• Assignment: Produce a word-for-word copy of the listing below without its pictures.
━━━━━━━━━━━━━━━━
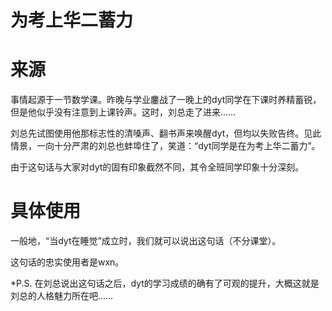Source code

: # 为考上华二蓄力

# 来源

事情起源于一节数学课。昨晚与学业鏖战了一晚上的dyt同学在下课时养精蓄锐，但是他似乎没有注意到上课铃声。这时，刘总走了进来……

刘总先试图使用他那标志性的清嗓声、翻书声来唤醒dyt，但均以失败告终。见此情景，一向十分严肃的刘总也蚌埠住了，笑道：“dyt同学是在为考上华二蓄力”。

由于这句话与大家对dyt的固有印象截然不同，其令全班同学印象十分深刻。

# 具体使用

一般地，“当dyt在睡觉”成立时，我们就可以说出这句话（不分课堂）。

这句话的忠实使用者是wxn。

*P.S. 在刘总说出这句话之后，dyt的学习成绩的确有了可观的提升，大概这就是刘总的人格魅力所在吧……
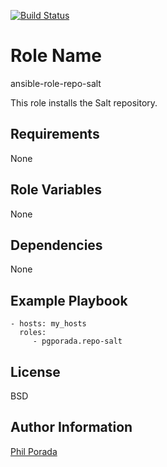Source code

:[![Build Status](https://travis-ci.org/pgporada/ansible-role-repo-salt.svg?branch=master)](https://travis-ci.org/pgporada/ansible-role-repo-salt)

Role Name
=========

ansible-role-repo-salt

This role installs the Salt repository.

Requirements
------------

None

Role Variables
--------------

None

Dependencies
------------

None

Example Playbook
----------------

    - hosts: my_hosts
      roles:
         - pgporada.repo-salt

License
-------

BSD

Author Information
------------------

[Phil Porada](https://philporada.com)
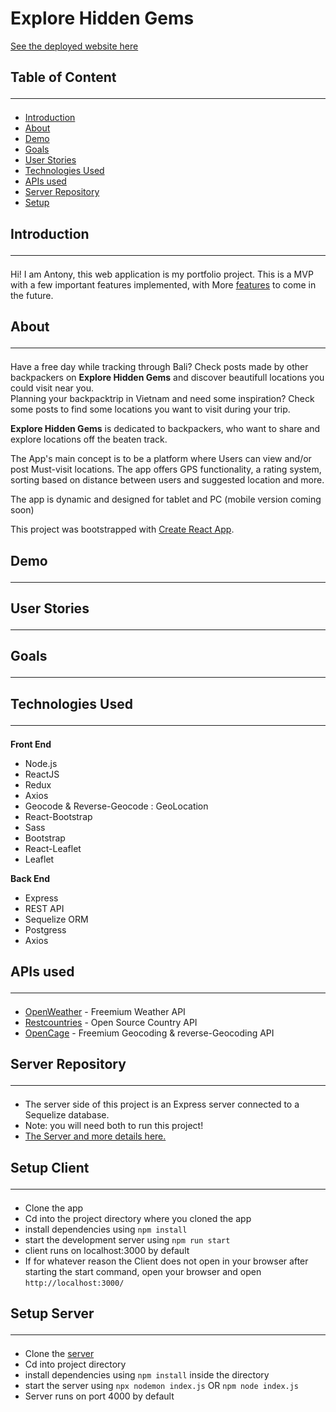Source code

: # **Explore Hidden Gems**

[See the deployed website here](www.google.com)

## **Table of Content**<hr>

- [Introduction](##introduction)
- [About](##About)
- [Demo](##Demo)
- [Goals](##Goals)
- [User Stories](##User Stories)
- [Technologies Used](##Technologies Used)
- [APIs used](##APIs used)
- [Server Repository](##Sever Repository)
- [Setup](##Setup)

## Introduction<hr>

Hi! I am Antony, this web application is my portfolio project. This is a MVP with a few important features implemented, with More [features](https://github.com/users/SmitnAntonyDv/projects/1) to come in the future.

## About<hr>

Have a free day while tracking through Bali? Check posts made by other backpackers on **Explore Hidden Gems** and discover beautifull locations you could visit near you.<br>
Planning your backpacktrip in Vietnam and need some inspiration? Check some posts to find some locations you want to visit during your trip.
<br>

**Explore Hidden Gems** is dedicated to backpackers, who want to share and explore locations off the beaten track.<br>

The App's main concept is to be a platform where Users can view and/or post Must-visit locations. The app offers GPS functionality, a rating system, sorting based on distance between users and suggested location and more.

The app is dynamic and designed for tablet and PC (mobile version coming soon)

This project was bootstrapped with [Create React App](https://github.com/facebook/create-react-app).

## Demo <hr>

## User Stories <hr>

## Goals <hr>

## Technologies Used <hr>

**Front End**

- Node.js
- ReactJS
- Redux
- Axios
- Geocode & Reverse-Geocode : GeoLocation
- React-Bootstrap
- Sass
- Bootstrap
- React-Leaflet
- Leaflet

**Back End**

- Express
- REST API
- Sequelize ORM
- Postgress
- Axios

## APIs used <hr>

- [OpenWeather](https://openweathermap.org/api) - Freemium Weather API
- [Restcountries](https://restcountries.eu/) - Open Source Country API
- [OpenCage](https://opencagedata.com/api) - Freemium Geocoding & reverse-Geocoding API

## Server Repository <hr>

- The server side of this project is an Express server connected to a Sequelize database.
- Note: you will need both to run this project!
- [The Server and more details here.](https://github.com/SmitnAntonyDv/Portfolio-project-Hidden_Gems-BackEnd)

## Setup Client <hr>

- Clone the app
- Cd into the project directory where you cloned the app
- install dependencies using `npm install`
- start the development server using `npm run start`
- client runs on localhost:3000 by default
- If for whatever reason the Client does not open in your browser after starting the start command, open your browser and open `http://localhost:3000/`

## Setup Server <hr>

- Clone the [server](https://github.com/SmitnAntonyDv/Portfolio-project-Hidden_Gems-BackEnd)
- Cd into project directory
- install dependencies using `npm install` inside the directory
- start the server using `npx nodemon index.js` OR `npm node index.js`
- Server runs on port 4000 by default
━━━━━━━━━━━━━━━━
• Result for this task:
Source code

: # 为考上华二蓄力

# 来源

事情起源于一节数学课。昨晚与学业鏖战了一晚上的dyt同学在下课时养精蓄锐，但是他似乎没有注意到上课铃声。这时，刘总走了进来……

刘总先试图使用他那标志性的清嗓声、翻书声来唤醒dyt，但均以失败告终。见此情景，一向十分严肃的刘总也蚌埠住了，笑道：“dyt同学是在为考上华二蓄力”。

由于这句话与大家对dyt的固有印象截然不同，其令全班同学印象十分深刻。

# 具体使用

一般地，“当dyt在睡觉”成立时，我们就可以说出这句话（不分课堂）。

这句话的忠实使用者是wxn。

*P.S. 在刘总说出这句话之后，dyt的学习成绩的确有了可观的提升，大概这就是刘总的人格魅力所在吧……
Source code

:[![Build Status](https://travis-ci.org/pgporada/ansible-role-repo-salt.svg?branch=master)](https://travis-ci.org/pgporada/ansible-role-repo-salt)

Role Name
=========

ansible-role-repo-salt

This role installs the Salt repository.

Requirements
------------

None

Role Variables
--------------

None

Dependencies
------------

None

Example Playbook
----------------

    - hosts: my_hosts
      roles:
         - pgporada.repo-salt

License
-------

BSD

Author Information
------------------

[Phil Porada](https://philporada.com)
Source code

: # **Explore Hidden Gems**

[See the deployed website here](www.google.com)

## **Table of Content**<hr>

- [Introduction](##introduction)
- [About](##About)
- [Demo](##Demo)
- [Goals](##Goals)
- [User Stories](##User Stories)
- [Technologies Used](##Technologies Used)
- [APIs used](##APIs used)
- [Server Repository](##Sever Repository)
- [Setup](##Setup)

## Introduction<hr>

Hi! I am Antony, this web application is my portfolio project. This is a MVP with a few important features implemented, with More [features](https://github.com/users/SmitnAntonyDv/projects/1) to come in the future.

## About<hr>

Have a free day while tracking through Bali? Check posts made by other backpackers on **Explore Hidden Gems** and discover beautifull locations you could visit near you.<br>
Planning your backpacktrip in Vietnam and need some inspiration? Check some posts to find some locations you want to visit during your trip.
<br>

**Explore Hidden Gems** is dedicated to backpackers, who want to share and explore locations off the beaten track.<br>

The App's main concept is to be a platform where Users can view and/or post Must-visit locations. The app offers GPS functionality, a rating system, sorting based on distance between users and suggested location and more.

The app is dynamic and designed for tablet and PC (mobile version coming soon)

This project was bootstrapped with [Create React App](https://github.com/facebook/create-react-app).

## Demo <hr>

## User Stories <hr>

## Goals <hr>

## Technologies Used <hr>

**Front End**

- Node.js
- ReactJS
- Redux
- Axios
- Geocode & Reverse-Geocode : GeoLocation
- React-Bootstrap
- Sass
- Bootstrap
- React-Leaflet
- Leaflet

**Back End**

- Express
- REST API
- Sequelize ORM
- Postgress
- Axios

## APIs used <hr>

- [OpenWeather](https://openweathermap.org/api) - Freemium Weather API
- [Restcountries](https://restcountries.eu/) - Open Source Country API
- [OpenCage](https://opencagedata.com/api) - Freemium Geocoding & reverse-Geocoding API

## Server Repository <hr>

- The server side of this project is an Express server connected to a Sequelize database.
- Note: you will need both to run this project!
- [The Server and more details here.](https://github.com/SmitnAntonyDv/Portfolio-project-Hidden_Gems-BackEnd)

## Setup Client <hr>

- Clone the app
- Cd into the project directory where you cloned the app
- install dependencies using `npm install`
- start the development server using `npm run start`
- client runs on localhost:3000 by default
- If for whatever reason the Client does not open in your browser after starting the start command, open your browser and open `http://localhost:3000/`

## Setup Server <hr>

- Clone the [server](https://github.com/SmitnAntonyDv/Portfolio-project-Hidden_Gems-BackEnd)
- Cd into project directory
- install dependencies using `npm install` inside the directory
- start the server using `npx nodemon index.js` OR `npm node index.js`
- Server runs on port 4000 by default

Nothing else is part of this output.